Otro ejemplo formidable que plasmó la Doctora Mara es que de quienes son acusados de cometer un delito, a quienes más se les violentan sus derechos humanos son a mujeres, migrantes, indígenas o pobres; y nos compartió los datos que aquí se los presento de manera íntegra. La Encuesta Nacional a Población Privada de la Libertad (ENPOL-INEGI, 2016) señala que más de 20 por ciento de quienes hoy se encuentran privados de la libertad fueron arrestados sin que hubiera una orden de detención en su contra. En casi 60 por ciento de los casos, la autoridad empleó fuerza física para realizar el arresto; 75 por ciento sufrió violencia psicológica al momento de ser arrestado (por ejemplo, fue incomunicado, amarrado, desnudado o amenazado con vulnerar a su familia) y más de 60 por ciento sufrió algún tipo de agresión física, como patadas, puñetazos, golpes con objetos, lesiones por aplastamiento, quemaduras o violación sexual”. Estos datos muestran que efectivamente se les viola sistemáticamente a las personas que son acusadas de un delito y por lo mismo es necesario que existan personas que busquen defender sus derechos humanos.
Pero la pregunta es, ¿el defender los derechos humanos de estas personas hace que los derechos humanos de las víctimas no se les respete? La respuesta es no. En un mundo ideal, los derechos de las víctimas caminan en su propia ruta paralela a la ruta del victimario y a eso es a lo que se le llama debido proceso, y esto no es sólo para que el probable responsable busque como liberarse de su responsabilidad, sino que la víctima tenga la justicia que se establece conforme las normas locales e internacionales aplicables. Sin un debido proceso la víctima no logrará justicia y el victimario no recibirá su sanción y medidas para ser reformado.
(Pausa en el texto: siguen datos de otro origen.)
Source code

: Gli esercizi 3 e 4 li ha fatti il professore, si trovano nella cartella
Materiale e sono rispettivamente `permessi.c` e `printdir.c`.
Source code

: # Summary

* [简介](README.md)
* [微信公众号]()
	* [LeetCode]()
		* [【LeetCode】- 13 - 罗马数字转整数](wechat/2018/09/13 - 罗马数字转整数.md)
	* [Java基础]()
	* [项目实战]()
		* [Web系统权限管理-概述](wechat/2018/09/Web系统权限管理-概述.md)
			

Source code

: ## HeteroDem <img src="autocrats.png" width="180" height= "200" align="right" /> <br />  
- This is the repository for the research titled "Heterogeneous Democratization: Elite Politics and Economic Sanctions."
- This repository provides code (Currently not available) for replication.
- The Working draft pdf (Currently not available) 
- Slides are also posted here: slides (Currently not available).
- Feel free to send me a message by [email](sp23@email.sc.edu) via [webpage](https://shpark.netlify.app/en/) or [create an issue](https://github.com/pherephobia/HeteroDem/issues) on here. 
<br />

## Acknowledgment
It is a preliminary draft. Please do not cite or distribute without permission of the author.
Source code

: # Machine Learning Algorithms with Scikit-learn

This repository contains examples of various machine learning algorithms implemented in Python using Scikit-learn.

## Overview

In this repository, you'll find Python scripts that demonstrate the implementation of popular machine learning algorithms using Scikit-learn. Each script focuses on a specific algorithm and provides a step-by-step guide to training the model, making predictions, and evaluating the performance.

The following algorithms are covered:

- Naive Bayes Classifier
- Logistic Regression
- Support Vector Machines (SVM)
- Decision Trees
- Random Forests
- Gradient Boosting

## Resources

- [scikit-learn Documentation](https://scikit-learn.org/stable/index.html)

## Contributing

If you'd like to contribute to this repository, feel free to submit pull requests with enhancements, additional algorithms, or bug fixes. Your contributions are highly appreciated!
El generar protocolos especiales para aquellos sectores mas vulnerables es lo que está sucediendo actualmente a consecuencia del conflicto Rusia/Ucrania. Hoy todo el mundo occidental es empático con las personas de Ucrania, algunos por las razones correctas, otras por las incorrectas; por ejemplo, los que han dicho: “… no se trata de los típicos que vemos sufrir en televisión, sino de rubios de ojos azules…” , “… veo asesinar a gente europea con ojos azules y pelo rubio”, “… son personas prósperas de clase media y no son refugiados tratando de escapar de Medio Oriente…”, “… ellos se ven como cualquier familia europea que podrían ser tus vecinos…”, “… esto no es Irak o Afganistán… este es un país civilizado, europeo…”
Protocolos contra la discriminación en todo el mundo occidental y protocolos para visibilizar y apoyar los invisibilizados, aquellos que son de ojos obscuros y piel canela por ejemplo, las y los hermanos latinoamericanos o de Afganistán o Palestina; o incluso en México, las personas que por el narco y la violencia se ven obligados a irse a otros estados, los desplazados, dejando todo por salvar sus vidas.
Estos estos casos son personas que tienen el derecho de que se les trate de manera digna, algunas por sus propias características o circunstancias son menos vulnerados o son más vulnerados y aquí es donde debemos de priorizar y enfocar nuestros esfuerzos sin descuidar en realizar acciones de prevención para todas y todos.